Directions for this task
Lines below that hold the word "TRUE" must be copied in full.

::: Given records :::

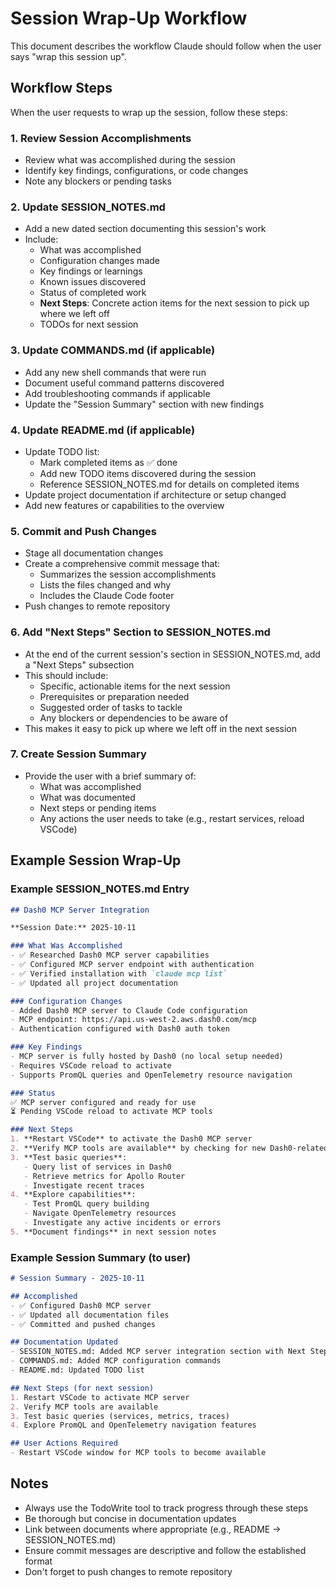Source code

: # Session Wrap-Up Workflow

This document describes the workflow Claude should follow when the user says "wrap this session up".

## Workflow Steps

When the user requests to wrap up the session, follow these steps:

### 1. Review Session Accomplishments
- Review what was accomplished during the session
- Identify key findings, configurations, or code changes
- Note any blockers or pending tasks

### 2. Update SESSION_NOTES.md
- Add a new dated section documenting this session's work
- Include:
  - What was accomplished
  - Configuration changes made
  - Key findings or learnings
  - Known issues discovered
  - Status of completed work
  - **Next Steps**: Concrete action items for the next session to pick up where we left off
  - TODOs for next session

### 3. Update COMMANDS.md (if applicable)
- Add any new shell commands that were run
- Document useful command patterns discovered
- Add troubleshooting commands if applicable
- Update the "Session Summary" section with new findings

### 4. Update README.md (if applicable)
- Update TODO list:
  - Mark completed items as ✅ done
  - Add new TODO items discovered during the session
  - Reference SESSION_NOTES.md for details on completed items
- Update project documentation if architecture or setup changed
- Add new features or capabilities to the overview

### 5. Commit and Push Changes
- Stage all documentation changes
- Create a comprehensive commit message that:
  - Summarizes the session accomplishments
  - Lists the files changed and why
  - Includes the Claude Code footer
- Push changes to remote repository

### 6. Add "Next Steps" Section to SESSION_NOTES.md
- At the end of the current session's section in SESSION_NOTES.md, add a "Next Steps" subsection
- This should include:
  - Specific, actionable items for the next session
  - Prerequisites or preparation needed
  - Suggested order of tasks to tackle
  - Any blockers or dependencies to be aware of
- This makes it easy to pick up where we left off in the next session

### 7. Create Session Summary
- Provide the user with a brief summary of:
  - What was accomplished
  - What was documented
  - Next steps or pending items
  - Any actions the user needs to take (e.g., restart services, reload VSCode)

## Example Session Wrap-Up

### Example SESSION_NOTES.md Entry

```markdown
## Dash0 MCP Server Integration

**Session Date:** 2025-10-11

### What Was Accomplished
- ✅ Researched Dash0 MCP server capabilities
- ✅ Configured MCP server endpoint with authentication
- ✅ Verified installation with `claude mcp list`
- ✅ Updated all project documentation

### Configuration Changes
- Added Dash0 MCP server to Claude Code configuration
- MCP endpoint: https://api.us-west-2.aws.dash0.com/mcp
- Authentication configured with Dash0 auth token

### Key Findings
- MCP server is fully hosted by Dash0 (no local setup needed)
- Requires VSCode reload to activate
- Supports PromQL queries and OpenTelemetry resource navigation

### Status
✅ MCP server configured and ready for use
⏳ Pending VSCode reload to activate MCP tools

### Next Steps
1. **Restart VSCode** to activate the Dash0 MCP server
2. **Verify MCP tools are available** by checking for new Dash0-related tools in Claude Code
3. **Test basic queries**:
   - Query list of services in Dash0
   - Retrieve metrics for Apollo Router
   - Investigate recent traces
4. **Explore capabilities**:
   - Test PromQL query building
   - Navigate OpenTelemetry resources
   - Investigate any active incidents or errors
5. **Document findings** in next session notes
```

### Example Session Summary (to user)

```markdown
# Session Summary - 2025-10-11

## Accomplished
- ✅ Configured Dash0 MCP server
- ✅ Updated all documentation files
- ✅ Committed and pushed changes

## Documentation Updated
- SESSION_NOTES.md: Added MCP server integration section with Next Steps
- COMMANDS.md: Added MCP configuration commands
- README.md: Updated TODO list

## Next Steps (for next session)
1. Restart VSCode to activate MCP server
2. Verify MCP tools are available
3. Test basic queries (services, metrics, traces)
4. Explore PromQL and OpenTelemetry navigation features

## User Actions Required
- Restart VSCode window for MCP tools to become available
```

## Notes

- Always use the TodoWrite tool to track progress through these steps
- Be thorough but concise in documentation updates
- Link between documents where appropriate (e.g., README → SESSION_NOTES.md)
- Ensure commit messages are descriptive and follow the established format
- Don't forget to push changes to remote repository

:::
::: Given records :::

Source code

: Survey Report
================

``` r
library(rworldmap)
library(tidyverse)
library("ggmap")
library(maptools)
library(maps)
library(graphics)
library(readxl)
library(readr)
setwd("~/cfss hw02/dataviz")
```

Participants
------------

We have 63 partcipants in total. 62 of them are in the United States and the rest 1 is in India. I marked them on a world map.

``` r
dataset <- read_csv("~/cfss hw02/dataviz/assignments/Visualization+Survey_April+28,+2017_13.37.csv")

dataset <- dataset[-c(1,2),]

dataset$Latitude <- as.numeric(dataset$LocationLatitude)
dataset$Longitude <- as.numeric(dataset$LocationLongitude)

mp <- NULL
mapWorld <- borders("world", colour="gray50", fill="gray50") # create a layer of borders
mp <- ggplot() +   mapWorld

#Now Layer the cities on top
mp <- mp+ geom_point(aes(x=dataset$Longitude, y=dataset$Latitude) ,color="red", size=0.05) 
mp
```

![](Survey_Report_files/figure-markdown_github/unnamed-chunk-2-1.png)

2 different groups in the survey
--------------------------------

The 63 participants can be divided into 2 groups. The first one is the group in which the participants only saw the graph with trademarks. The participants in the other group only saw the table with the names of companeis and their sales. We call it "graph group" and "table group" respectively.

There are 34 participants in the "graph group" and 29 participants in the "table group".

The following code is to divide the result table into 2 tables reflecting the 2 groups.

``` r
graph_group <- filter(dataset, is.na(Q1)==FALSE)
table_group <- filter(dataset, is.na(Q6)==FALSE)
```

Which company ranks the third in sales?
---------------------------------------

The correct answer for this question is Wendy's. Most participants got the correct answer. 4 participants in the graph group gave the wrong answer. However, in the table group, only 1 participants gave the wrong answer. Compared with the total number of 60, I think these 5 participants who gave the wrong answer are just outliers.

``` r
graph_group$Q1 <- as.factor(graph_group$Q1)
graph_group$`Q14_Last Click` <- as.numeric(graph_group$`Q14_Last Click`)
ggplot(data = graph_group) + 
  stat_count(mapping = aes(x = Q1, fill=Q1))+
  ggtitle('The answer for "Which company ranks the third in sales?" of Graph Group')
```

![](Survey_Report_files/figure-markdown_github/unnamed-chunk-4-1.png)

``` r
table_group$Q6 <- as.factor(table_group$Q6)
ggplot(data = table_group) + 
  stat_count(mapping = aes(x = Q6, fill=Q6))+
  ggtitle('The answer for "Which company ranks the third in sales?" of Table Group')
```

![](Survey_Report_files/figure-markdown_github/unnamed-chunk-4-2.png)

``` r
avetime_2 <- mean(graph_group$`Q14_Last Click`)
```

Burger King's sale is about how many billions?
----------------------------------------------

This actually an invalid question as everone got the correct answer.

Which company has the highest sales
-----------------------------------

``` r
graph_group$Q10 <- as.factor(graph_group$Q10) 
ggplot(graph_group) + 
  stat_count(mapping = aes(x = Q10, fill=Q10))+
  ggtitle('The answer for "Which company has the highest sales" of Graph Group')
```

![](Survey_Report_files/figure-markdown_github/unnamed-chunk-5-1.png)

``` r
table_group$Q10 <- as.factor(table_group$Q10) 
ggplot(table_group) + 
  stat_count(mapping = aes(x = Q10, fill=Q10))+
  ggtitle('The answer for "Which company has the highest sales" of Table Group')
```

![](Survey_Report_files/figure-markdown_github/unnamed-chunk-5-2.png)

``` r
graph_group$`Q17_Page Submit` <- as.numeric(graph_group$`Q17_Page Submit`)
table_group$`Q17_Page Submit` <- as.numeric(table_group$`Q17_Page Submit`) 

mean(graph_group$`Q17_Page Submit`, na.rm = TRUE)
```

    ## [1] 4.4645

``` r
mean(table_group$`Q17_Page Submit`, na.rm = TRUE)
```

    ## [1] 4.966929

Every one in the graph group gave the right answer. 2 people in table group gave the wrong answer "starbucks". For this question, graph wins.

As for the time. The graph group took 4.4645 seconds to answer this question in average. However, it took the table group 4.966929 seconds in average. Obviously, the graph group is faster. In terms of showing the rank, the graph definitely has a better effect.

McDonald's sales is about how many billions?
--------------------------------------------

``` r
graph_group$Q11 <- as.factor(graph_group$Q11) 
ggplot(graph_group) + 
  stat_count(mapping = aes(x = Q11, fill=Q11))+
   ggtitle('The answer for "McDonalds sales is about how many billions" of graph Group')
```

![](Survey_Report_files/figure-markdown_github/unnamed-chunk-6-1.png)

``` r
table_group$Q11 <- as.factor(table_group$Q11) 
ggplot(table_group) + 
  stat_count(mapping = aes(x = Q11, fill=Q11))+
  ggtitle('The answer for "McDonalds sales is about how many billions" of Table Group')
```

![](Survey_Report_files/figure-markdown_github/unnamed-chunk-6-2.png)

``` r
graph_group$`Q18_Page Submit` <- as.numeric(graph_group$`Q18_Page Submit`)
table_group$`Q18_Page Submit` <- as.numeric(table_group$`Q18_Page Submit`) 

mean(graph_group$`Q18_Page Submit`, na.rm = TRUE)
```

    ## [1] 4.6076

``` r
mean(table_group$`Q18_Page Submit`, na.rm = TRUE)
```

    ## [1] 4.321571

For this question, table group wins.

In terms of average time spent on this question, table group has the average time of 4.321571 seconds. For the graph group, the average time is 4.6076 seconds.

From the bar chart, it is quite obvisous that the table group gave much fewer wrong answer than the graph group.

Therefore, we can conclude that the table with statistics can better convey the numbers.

:::

Exercise answer
mean(graph_group$`Q17_Page Submit`, na.rm = TRUE)
mean(table_group$`Q17_Page Submit`, na.rm = TRUE)
mean(graph_group$`Q18_Page Submit`, na.rm = TRUE)
mean(table_group$`Q18_Page Submit`, na.rm = TRUE)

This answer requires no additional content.